======== LISTED ENTRIES

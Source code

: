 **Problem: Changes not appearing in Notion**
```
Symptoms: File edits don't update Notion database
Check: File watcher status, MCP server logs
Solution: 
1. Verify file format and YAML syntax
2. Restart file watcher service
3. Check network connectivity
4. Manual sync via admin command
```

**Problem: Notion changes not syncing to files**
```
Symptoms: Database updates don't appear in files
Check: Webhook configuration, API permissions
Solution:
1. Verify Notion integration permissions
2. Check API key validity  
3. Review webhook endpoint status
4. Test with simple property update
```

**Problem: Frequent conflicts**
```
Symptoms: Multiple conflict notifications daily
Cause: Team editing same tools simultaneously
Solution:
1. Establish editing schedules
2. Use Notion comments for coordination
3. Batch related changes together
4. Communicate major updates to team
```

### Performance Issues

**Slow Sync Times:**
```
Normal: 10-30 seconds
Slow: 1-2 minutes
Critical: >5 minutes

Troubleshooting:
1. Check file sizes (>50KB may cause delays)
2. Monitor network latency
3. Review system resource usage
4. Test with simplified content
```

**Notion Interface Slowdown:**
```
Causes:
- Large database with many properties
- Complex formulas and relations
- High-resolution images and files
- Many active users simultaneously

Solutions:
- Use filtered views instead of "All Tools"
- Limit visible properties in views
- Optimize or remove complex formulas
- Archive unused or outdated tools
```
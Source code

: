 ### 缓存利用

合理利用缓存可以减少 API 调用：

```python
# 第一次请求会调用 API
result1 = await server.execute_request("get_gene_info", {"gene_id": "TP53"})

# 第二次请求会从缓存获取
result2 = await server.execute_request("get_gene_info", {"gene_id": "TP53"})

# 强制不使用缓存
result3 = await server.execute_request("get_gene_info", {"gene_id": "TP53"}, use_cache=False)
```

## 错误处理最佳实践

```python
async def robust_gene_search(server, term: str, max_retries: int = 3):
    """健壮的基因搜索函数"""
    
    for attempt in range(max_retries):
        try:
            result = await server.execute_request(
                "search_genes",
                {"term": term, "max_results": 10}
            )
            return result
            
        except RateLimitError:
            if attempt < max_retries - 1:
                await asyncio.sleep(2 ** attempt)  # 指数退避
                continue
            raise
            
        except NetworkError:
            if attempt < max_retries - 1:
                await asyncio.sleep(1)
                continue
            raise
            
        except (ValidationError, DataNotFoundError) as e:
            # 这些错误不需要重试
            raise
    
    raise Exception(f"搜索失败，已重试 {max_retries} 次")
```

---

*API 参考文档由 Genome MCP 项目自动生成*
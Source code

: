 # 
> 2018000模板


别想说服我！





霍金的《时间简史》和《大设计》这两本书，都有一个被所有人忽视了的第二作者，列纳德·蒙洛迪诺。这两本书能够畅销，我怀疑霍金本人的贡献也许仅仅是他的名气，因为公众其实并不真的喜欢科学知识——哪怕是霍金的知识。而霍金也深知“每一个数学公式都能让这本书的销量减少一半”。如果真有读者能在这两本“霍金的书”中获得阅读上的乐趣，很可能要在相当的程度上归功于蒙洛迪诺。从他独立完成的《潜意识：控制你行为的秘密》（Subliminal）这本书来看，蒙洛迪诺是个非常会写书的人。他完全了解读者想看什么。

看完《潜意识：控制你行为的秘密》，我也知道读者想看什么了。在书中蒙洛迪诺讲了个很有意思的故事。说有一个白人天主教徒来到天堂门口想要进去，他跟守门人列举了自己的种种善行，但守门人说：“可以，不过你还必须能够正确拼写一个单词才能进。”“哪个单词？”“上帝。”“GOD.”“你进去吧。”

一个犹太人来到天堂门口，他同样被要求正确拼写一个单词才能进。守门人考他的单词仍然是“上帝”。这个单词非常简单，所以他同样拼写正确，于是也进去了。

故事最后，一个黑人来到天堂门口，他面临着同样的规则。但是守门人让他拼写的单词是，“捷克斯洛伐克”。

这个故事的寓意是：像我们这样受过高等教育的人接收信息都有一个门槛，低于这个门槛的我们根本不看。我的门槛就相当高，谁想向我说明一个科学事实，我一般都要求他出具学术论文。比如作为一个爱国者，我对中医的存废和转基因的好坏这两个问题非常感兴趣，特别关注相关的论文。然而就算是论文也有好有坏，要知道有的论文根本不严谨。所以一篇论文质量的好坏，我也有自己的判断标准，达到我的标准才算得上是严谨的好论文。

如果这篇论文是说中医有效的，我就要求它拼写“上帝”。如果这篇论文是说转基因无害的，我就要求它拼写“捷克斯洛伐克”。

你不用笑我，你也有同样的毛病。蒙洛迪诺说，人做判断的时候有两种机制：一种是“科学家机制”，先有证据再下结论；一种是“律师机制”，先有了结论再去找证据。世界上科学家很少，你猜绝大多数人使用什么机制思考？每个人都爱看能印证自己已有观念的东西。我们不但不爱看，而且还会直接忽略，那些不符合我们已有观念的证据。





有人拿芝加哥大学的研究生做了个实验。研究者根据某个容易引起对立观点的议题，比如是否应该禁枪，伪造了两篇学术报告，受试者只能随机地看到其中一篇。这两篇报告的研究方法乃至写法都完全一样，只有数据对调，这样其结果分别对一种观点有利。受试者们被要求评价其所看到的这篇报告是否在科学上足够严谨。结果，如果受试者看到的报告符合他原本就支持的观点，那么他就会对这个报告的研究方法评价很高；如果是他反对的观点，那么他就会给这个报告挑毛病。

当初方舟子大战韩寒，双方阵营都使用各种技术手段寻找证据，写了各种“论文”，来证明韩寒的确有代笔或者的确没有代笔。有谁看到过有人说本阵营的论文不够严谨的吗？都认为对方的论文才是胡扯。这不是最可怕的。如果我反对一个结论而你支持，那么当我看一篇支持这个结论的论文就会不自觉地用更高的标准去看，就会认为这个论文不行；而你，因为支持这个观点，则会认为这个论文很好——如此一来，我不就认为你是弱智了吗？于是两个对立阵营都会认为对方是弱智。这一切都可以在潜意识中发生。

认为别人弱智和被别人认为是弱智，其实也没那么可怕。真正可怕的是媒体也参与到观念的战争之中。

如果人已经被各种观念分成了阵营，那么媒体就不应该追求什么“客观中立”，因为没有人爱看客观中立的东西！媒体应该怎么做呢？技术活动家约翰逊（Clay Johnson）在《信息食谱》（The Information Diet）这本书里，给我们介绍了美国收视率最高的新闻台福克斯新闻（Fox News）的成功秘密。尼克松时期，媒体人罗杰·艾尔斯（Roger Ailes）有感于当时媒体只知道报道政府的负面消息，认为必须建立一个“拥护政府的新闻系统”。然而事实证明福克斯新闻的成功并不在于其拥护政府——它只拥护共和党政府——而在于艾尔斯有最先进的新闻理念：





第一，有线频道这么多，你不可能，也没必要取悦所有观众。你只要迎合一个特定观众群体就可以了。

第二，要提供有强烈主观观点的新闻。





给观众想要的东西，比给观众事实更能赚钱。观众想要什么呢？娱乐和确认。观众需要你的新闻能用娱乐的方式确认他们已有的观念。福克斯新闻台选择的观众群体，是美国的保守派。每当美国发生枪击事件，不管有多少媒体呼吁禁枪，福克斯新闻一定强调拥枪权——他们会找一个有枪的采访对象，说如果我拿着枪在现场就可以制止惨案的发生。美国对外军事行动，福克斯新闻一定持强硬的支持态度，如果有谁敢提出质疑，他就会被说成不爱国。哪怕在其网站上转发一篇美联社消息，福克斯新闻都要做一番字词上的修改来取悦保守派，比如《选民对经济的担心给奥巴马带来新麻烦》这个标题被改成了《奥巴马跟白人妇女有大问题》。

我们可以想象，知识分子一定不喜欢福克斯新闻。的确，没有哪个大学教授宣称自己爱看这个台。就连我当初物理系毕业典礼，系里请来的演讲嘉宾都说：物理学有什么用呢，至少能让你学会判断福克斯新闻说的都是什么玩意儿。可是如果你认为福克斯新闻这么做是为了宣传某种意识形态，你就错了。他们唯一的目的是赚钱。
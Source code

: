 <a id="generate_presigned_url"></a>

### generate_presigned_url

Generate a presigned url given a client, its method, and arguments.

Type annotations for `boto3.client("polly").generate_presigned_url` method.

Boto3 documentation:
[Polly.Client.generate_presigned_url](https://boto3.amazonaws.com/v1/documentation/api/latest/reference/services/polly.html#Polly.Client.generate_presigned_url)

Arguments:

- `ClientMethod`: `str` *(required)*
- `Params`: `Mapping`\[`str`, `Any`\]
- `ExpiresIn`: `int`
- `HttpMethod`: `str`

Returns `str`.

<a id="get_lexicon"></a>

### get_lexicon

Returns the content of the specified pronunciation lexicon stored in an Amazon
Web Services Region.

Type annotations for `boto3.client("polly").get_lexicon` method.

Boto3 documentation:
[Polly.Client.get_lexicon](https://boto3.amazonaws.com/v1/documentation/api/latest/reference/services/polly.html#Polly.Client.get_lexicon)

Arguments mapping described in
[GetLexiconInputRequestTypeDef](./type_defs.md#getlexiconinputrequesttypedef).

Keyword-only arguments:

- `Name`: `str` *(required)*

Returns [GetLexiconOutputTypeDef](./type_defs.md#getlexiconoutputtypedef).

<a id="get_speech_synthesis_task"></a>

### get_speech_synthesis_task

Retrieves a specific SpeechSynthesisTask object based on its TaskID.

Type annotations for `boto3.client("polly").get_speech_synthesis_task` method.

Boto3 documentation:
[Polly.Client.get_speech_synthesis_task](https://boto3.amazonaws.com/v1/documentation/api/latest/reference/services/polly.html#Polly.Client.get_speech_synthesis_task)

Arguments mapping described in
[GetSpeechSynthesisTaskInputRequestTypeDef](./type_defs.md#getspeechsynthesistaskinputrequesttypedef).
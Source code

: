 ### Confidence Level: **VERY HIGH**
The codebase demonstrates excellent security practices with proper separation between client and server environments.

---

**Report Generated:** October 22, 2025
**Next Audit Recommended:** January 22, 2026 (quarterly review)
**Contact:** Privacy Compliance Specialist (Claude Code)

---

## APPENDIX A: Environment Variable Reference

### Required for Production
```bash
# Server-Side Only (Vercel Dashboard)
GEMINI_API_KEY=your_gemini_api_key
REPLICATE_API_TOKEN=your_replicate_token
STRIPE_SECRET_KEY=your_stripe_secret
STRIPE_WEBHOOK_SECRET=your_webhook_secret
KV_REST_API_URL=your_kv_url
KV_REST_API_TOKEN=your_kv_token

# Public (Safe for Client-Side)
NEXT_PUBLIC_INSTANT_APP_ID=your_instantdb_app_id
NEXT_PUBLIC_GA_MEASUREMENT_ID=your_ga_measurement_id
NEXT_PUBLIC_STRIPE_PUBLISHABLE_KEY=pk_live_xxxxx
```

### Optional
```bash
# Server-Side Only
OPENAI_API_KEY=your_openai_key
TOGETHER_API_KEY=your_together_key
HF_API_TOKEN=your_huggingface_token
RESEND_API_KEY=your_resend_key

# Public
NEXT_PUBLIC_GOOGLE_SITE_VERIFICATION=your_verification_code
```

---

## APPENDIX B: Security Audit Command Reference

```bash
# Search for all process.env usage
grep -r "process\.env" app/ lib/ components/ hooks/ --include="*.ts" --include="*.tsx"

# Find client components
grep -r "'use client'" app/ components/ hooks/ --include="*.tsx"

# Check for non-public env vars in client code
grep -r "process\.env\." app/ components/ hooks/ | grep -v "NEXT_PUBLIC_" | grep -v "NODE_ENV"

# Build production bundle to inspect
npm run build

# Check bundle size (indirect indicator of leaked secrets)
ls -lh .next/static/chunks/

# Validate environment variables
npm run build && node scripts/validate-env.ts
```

================

### [BRIEF]
When you find a line in the records that contains the word "content", copy it.

### [EXERCISE RESPONSE]
4. Test with simplified content
Returns the content of the specified pronunciation lexicon stored in an Amazon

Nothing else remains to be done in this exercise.